> _Source texts of formatted documents_
_ _ _
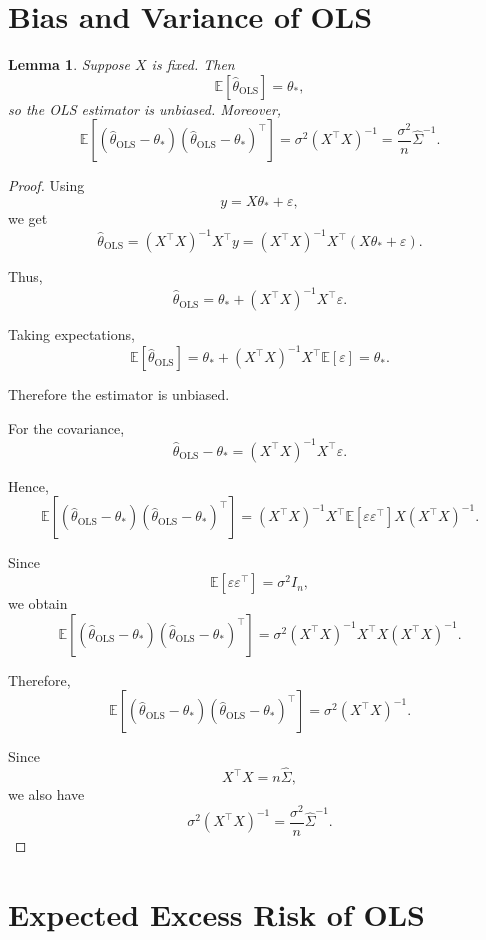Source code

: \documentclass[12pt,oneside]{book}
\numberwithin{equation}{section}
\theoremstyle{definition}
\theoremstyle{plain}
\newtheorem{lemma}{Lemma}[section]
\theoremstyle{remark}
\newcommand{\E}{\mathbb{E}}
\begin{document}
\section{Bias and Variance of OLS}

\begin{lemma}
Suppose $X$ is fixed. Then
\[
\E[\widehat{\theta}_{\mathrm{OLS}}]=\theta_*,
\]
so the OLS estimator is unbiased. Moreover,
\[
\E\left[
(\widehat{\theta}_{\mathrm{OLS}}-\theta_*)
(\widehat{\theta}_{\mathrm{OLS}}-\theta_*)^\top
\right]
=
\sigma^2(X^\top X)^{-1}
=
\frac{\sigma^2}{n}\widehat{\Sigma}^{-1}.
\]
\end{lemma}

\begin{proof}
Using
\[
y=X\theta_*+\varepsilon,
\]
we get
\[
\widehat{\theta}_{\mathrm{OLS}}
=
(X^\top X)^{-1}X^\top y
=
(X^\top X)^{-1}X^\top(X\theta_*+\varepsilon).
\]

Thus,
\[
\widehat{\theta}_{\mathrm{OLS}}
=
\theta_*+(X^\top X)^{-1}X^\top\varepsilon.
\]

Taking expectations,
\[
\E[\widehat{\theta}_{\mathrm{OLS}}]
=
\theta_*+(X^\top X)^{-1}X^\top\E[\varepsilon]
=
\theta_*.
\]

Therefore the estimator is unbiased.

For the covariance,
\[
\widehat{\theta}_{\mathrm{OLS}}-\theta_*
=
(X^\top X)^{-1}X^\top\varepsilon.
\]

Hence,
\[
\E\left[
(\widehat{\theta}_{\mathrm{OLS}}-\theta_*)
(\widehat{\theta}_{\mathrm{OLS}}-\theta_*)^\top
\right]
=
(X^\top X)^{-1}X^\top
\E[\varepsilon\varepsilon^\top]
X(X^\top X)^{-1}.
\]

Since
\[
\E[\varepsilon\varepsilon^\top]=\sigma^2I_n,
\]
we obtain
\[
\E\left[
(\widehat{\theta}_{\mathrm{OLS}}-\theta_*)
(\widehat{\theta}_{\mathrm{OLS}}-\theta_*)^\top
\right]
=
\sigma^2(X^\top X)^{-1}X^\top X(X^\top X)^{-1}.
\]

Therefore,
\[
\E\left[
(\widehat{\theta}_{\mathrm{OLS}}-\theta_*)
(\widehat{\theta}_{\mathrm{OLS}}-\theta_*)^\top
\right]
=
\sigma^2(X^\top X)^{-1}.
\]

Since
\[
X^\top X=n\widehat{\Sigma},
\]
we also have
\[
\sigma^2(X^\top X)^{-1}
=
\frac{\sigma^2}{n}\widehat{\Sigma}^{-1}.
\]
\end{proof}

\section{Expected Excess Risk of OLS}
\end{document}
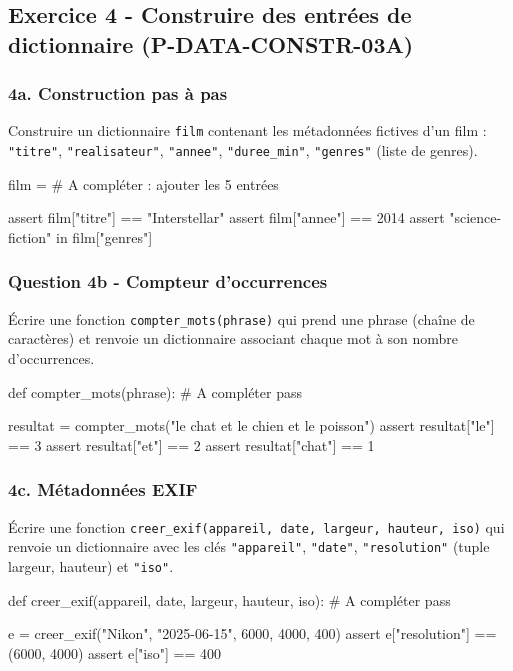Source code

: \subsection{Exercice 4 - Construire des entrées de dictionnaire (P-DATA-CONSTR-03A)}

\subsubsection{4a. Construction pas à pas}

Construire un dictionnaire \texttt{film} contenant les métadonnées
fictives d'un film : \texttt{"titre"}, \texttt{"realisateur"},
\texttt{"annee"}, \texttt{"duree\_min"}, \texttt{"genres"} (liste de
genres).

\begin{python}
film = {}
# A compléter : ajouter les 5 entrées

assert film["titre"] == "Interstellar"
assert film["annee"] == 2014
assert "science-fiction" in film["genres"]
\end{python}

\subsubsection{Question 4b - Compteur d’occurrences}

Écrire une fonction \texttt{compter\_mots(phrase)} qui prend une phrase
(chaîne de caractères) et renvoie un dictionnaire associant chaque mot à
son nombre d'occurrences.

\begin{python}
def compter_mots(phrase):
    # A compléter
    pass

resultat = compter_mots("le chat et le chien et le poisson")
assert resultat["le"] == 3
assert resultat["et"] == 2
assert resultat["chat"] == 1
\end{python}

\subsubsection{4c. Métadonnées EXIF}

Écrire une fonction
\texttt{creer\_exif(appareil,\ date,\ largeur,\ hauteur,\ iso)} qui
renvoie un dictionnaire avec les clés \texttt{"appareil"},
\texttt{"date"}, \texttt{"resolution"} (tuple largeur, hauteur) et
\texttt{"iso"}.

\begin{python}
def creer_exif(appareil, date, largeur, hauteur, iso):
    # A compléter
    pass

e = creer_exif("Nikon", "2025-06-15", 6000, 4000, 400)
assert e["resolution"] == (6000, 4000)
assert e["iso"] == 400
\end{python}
_ _ _
> _Your task_
Although the records contain pictures, the output must hold only their exact wording.

> _Task result_
Source code

: \documentclass[12pt,oneside]{book}
\numberwithin{equation}{section}
\theoremstyle{definition}
\theoremstyle{plain}
\newtheorem{lemma}{Lemma}[section]
\theoremstyle{remark}
\newcommand{\E}{\mathbb{E}}
\begin{document}
\section{Bias and Variance of OLS}

\begin{lemma}
Suppose $X$ is fixed. Then
\[
\E[\widehat{\theta}_{\mathrm{OLS}}]=\theta_*,
\]
so the OLS estimator is unbiased. Moreover,
\[
\E\left[
(\widehat{\theta}_{\mathrm{OLS}}-\theta_*)
(\widehat{\theta}_{\mathrm{OLS}}-\theta_*)^\top
\right]
=
\sigma^2(X^\top X)^{-1}
=
\frac{\sigma^2}{n}\widehat{\Sigma}^{-1}.
\]
\end{lemma}

\begin{proof}
Using
\[
y=X\theta_*+\varepsilon,
\]
we get
\[
\widehat{\theta}_{\mathrm{OLS}}
=
(X^\top X)^{-1}X^\top y
=
(X^\top X)^{-1}X^\top(X\theta_*+\varepsilon).
\]

Thus,
\[
\widehat{\theta}_{\mathrm{OLS}}
=
\theta_*+(X^\top X)^{-1}X^\top\varepsilon.
\]

Taking expectations,
\[
\E[\widehat{\theta}_{\mathrm{OLS}}]
=
\theta_*+(X^\top X)^{-1}X^\top\E[\varepsilon]
=
\theta_*.
\]

Therefore the estimator is unbiased.

For the covariance,
\[
\widehat{\theta}_{\mathrm{OLS}}-\theta_*
=
(X^\top X)^{-1}X^\top\varepsilon.
\]

Hence,
\[
\E\left[
(\widehat{\theta}_{\mathrm{OLS}}-\theta_*)
(\widehat{\theta}_{\mathrm{OLS}}-\theta_*)^\top
\right]
=
(X^\top X)^{-1}X^\top
\E[\varepsilon\varepsilon^\top]
X(X^\top X)^{-1}.
\]

Since
\[
\E[\varepsilon\varepsilon^\top]=\sigma^2I_n,
\]
we obtain
\[
\E\left[
(\widehat{\theta}_{\mathrm{OLS}}-\theta_*)
(\widehat{\theta}_{\mathrm{OLS}}-\theta_*)^\top
\right]
=
\sigma^2(X^\top X)^{-1}X^\top X(X^\top X)^{-1}.
\]

Therefore,
\[
\E\left[
(\widehat{\theta}_{\mathrm{OLS}}-\theta_*)
(\widehat{\theta}_{\mathrm{OLS}}-\theta_*)^\top
\right]
=
\sigma^2(X^\top X)^{-1}.
\]

Since
\[
X^\top X=n\widehat{\Sigma},
\]
we also have
\[
\sigma^2(X^\top X)^{-1}
=
\frac{\sigma^2}{n}\widehat{\Sigma}^{-1}.
\]
\end{proof}

\section{Expected Excess Risk of OLS}
\end{document}
Source code

: \subsection{Exercice 4 - Construire des entrées de dictionnaire (P-DATA-CONSTR-03A)}

\subsubsection{4a. Construction pas à pas}

Construire un dictionnaire \texttt{film} contenant les métadonnées
fictives d'un film : \texttt{"titre"}, \texttt{"realisateur"},
\texttt{"annee"}, \texttt{"duree\_min"}, \texttt{"genres"} (liste de
genres).

\begin{python}
film = {}
# A compléter : ajouter les 5 entrées

assert film["titre"] == "Interstellar"
assert film["annee"] == 2014
assert "science-fiction" in film["genres"]
\end{python}

\subsubsection{Question 4b - Compteur d’occurrences}

Écrire une fonction \texttt{compter\_mots(phrase)} qui prend une phrase
(chaîne de caractères) et renvoie un dictionnaire associant chaque mot à
son nombre d'occurrences.

\begin{python}
def compter_mots(phrase):
    # A compléter
    pass

resultat = compter_mots("le chat et le chien et le poisson")
assert resultat["le"] == 3
assert resultat["et"] == 2
assert resultat["chat"] == 1
\end{python}

\subsubsection{4c. Métadonnées EXIF}

Écrire une fonction
\texttt{creer\_exif(appareil,\ date,\ largeur,\ hauteur,\ iso)} qui
renvoie un dictionnaire avec les clés \texttt{"appareil"},
\texttt{"date"}, \texttt{"resolution"} (tuple largeur, hauteur) et
\texttt{"iso"}.

\begin{python}
def creer_exif(appareil, date, largeur, hauteur, iso):
    # A compléter
    pass

e = creer_exif("Nikon", "2025-06-15", 6000, 4000, 400)
assert e["resolution"] == (6000, 4000)
assert e["iso"] == 400
\end{python}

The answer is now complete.